Not really. Much like your point about organics not going away, there'll always be people who fit the description of a hippie, even if the term falls into disuse. What I'm trying to do is mock your beliefs as based on 'feel-good' concepts instead of evidence.
>don't see the value in it.
That is basically my position, although obviously phrased in a way that disapproves. How about you don't see the value in growing more food on less land, feeding an expanding population and reducing food waste? Organic food discards safe and effective methods of making mother nature our bitch and getting more food, in favour of fear and paranoia about harmless concentrations of benign contaminants.
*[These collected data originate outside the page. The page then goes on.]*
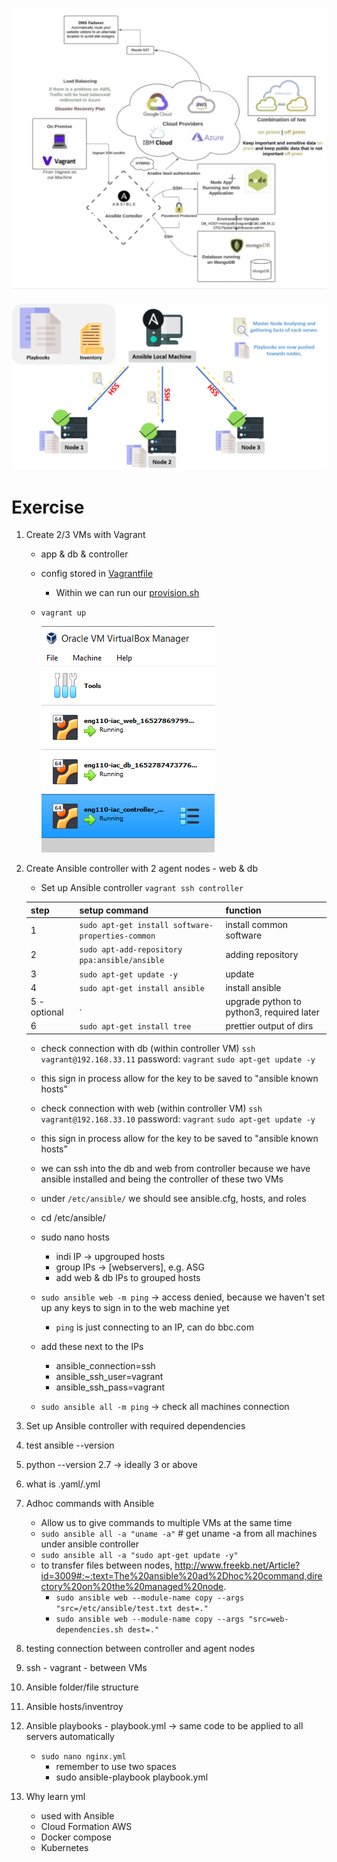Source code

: ![](/images/Screenshot%202022-05-17%20113620.png)

![](/images/ansible.png)

# Exercise
1. Create 2/3 VMs with Vagrant
    - app & db & controller
    - config stored in [Vagrantfile](Vagrantfile)
        - Within we can run our [provision.sh](provision.sh)
    - `vagrant up`

        ![](/images/Screenshot%202022-05-17%20125945.png)

2. Create Ansible controller with 2 agent nodes - web & db
    - Set up Ansible controller `vagrant ssh controller`
    
    step |setup command | function
    --- | --- | ---
    1 | `sudo apt-get install software-properties-common` | install common software
    2 | `sudo apt-add-repository ppa:ansible/ansible` | adding repository
    3 | `sudo apt-get update -y` | update
    4 | `sudo apt-get install ansible` | install ansible
    5 - optional | . | upgrade python to python3, required later
    6 | `sudo apt-get install tree` | prettier output of dirs

    - check connection with db (within controller VM)
    `ssh vagrant@192.168.33.11`
    password: `vagrant`
    `sudo apt-get update -y`
    - this sign in process allow for the key to be saved to "ansible known hosts"

    - check connection with web (within controller VM)
    `ssh vagrant@192.168.33.10`
    password: `vagrant`
    `sudo apt-get update -y`
    - this sign in process allow for the key to be saved to "ansible known hosts"

    - we can ssh into the db and web from controller because we have ansible installed and being the controller of these two VMs

    - under `/etc/ansible/` we should see ansible.cfg, hosts, and roles
    - cd /etc/ansible/
    - sudo nano hosts
        - indi IP -> upgrouped hosts
        - group IPs -> [webservers], e.g. ASG
        - add web & db IPs to grouped hosts

    - `sudo ansible web -m ping` -> access denied, because we haven't set up any keys to sign in to the web machine yet
        - `ping` is just connecting to an IP, can do bbc.com
    - add these next to the IPs
        - ansible_connection=ssh
        - ansible_ssh_user=vagrant
        - ansible_ssh_pass=vagrant

    - `sudo ansible all -m ping` -> check all machines connection

3. Set up Ansible controller with required dependencies

4. test ansible --version

5. python --version 2.7 -> ideally 3 or above

6. what is .yaml/.yml 

7. Adhoc commands with Ansible
    - Allow us to give commands to multiple VMs at the same time
    - `sudo ansible all -a "uname -a"`  # get uname -a from all machines under ansible controller
    - `sudo ansible all -a "sudo apt-get update -y"`
    - to transfer files between nodes, http://www.freekb.net/Article?id=3009#:~:text=The%20ansible%20ad%2Dhoc%20command,directory%20on%20the%20managed%20node.
        - `sudo ansible web --module-name copy --args "src=/etc/ansible/test.txt dest=."`
        - `sudo ansible web --module-name copy --args "src=web-dependencies.sh dest=."`

8. testing connection between controller and agent nodes

9. ssh - vagrant - between VMs

10. Ansible folder/file structure

11. Ansible hosts/inventroy

12. Ansible playbooks - playbook.yml -> same code to be applied to all servers automatically
    - `sudo nano nginx.yml`
        - remember to use two spaces
        - sudo ansible-playbook playbook.yml

13. Why learn yml
    - used with Ansible
    - Cloud Formation AWS
    - Docker compose
    - Kubernetes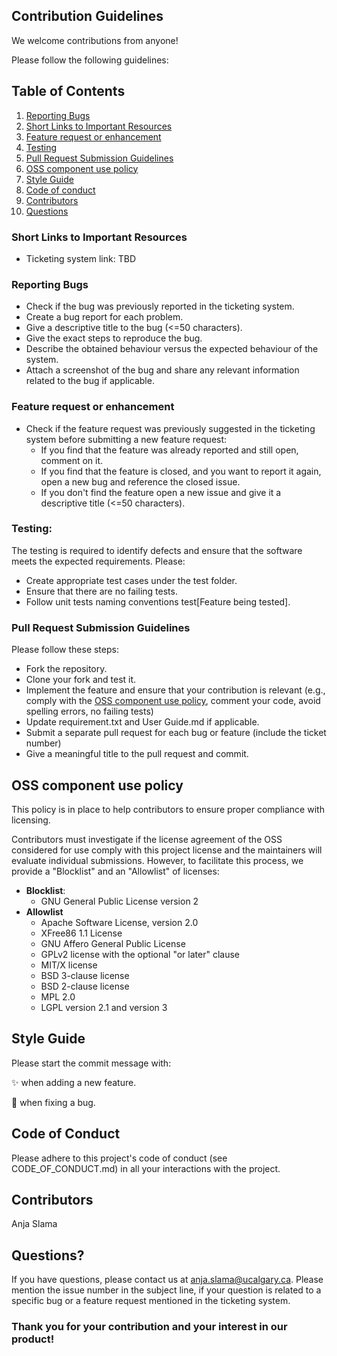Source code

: ## Contribution Guidelines
We welcome contributions from anyone!

Please follow the following guidelines:

## Table of Contents
1. [Reporting Bugs](#Reporting-Bugs)
2. [Short Links to Important Resources](#Short-Links-to-Important-Resources)
3. [Feature request or enhancement](#Feature-request-or-enhancement)
4. [Testing](#testing)
5. [Pull Request Submission Guidelines](#Pull-Request-Submission-Guidelines)
6. [OSS component use policy](#OSS-component-use-policy)
7. [Style Guide](#Style-Guide)
8. [Code of conduct](#code-of-conduct)
9. [Contributors](#Contributors)
10. [Questions](#Questions)


### Short Links to Important Resources
- Ticketing system link: TBD

### Reporting Bugs
- Check if the bug was previously reported in the ticketing system. 
- Create a bug report for each problem.
- Give a descriptive title to the bug (<=50 characters).
- Give the exact steps to reproduce the bug.
- Describe the obtained behaviour versus the expected behaviour of the system.
- Attach a screenshot of the bug and share any relevant information related to the bug if applicable.

### Feature request or enhancement
- Check if the feature request was previously suggested in the ticketing system before submitting a new feature request:
  - If you find that the feature was already reported and still open, comment on it. 
  - If you find that the feature is closed, and you want to report it again, open a new bug and reference the closed issue.
  - If you don't find the feature open a new issue and give it a descriptive title (<=50 characters).

### Testing:
The testing is required to identify defects and ensure that the software meets the expected requirements. Please:
- Create appropriate test cases under the test folder.
- Ensure that there are no failing tests.
- Follow unit tests naming conventions test\[Feature being tested].

### Pull Request Submission Guidelines
Please follow these steps:
- Fork the repository.
- Clone your fork and test it.
- Implement the feature and ensure that your contribution is relevant (e.g., comply with the [OSS component use policy](#OSS-component-use-policy), comment your code, avoid spelling errors, no failing tests)
- Update requirement.txt and User Guide.md if applicable.
- Submit a separate pull request for each bug or feature (include the ticket number)
- Give a meaningful title to the pull request and commit.

## OSS component use policy
This policy is in place to help contributors to ensure proper compliance with licensing.

Contributors must investigate if the license agreement of the OSS considered for use comply with this project license and the maintainers will evaluate individual submissions.
However, to facilitate this process, we provide a "Blocklist" and an "Allowlist" of licenses:
- **Blocklist**: 
  - GNU General Public License version 2
- **Allowlist**
  - Apache Software License, version 2.0
  - XFree86 1.1 License
  - GNU Affero General Public License
  - GPLv2 license with the optional "or later" clause 
  - MIT/X license
  - BSD 3-clause license 
  - BSD 2-clause license
  - MPL 2.0
  - LGPL version 2.1 and version 3
  
## Style Guide
Please start the commit message with:

:sparkles: when adding a new feature.

:bug: when fixing a bug.
  
## Code of Conduct
Please adhere to this project's code of conduct (see CODE_OF_CONDUCT.md) in all your interactions with the project.

## Contributors
Anja Slama

## Questions?
If you have questions, please contact us at anja.slama@ucalgary.ca.
Please mention the issue number in the subject line, if your question is related to a specific bug or a feature request mentioned in the ticketing system.


### Thank you for your contribution and your interest in our product!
>never said that non-organic food is immediately harmful
I never said you did and that's quite distinct from my argument.
>evidence forming your conclusions is a small piece of a whole
Of course; it's pretty much impossible to review all evidence even in one narrow sub-field in a human lifetime. But that's why meta-analysis studies exist, to review the many studies and reams of data and come to a conclusion summing up the state of the field. These meta-analyses (apart from the one funded by the organic food industry) conclude that there is no nutritional benefit from switching to organic food.
>antithetical to skepticism
Skepticism is based in demanding evidence for claims. It's unwise to make your mind up before reviewing the evidence, but once you have, it's a mug's game to hold off on conclusions because "what if I just haven't found something yet?"
>not be a guinea pig
No, the guinea pigs are what new pesticides are tested on before they're used on crops. You're a consumer, who benefits from cheap and plentiful food.
>[Unhealthy is fine, but don't feed the corporations]
And that's a fine thing to advocate for, but in a /cyber/ setting, it's unlikely to be an easy or cheap option. My point was that to choose a more expensive but supposedly healthier food source is not very /cyber/, more like hippie.
>There are health benefits in whole foods vs. only ingesting isolated vitamins and minerals. I'll move on. That's how this argument got started.
Yes it is, and despite all the discussion, you've shown nothing convincing to support this. I'll move on too, unless you want to back it up.
The way I see it, you see eating food produced by a corporation as not /cyber/ because of it's origin, buy cyberpunk was always more of a world and a theme than a set of prescribed behaviours. Yes eating corpfood puts you into closer contact with corporations, but corporations are an integral part of the cyberpunk worldfabric. To reject megacorps and do everything yourself on a farm in the woods is hippie; to fight them and use them while living in a world with a corporate backdrop to every scene, that marches to the rhythm of corporate leviathans, that is cyberpunk.
Note that that doesn't mean one is better than the other. A cyberpunk world is a dystopia, not something to aim for. But that's what the thread asked for, /cyber/ food. Soylent fits the bill, organic veg doesn't. Hydroponics are too, they're pretty neat.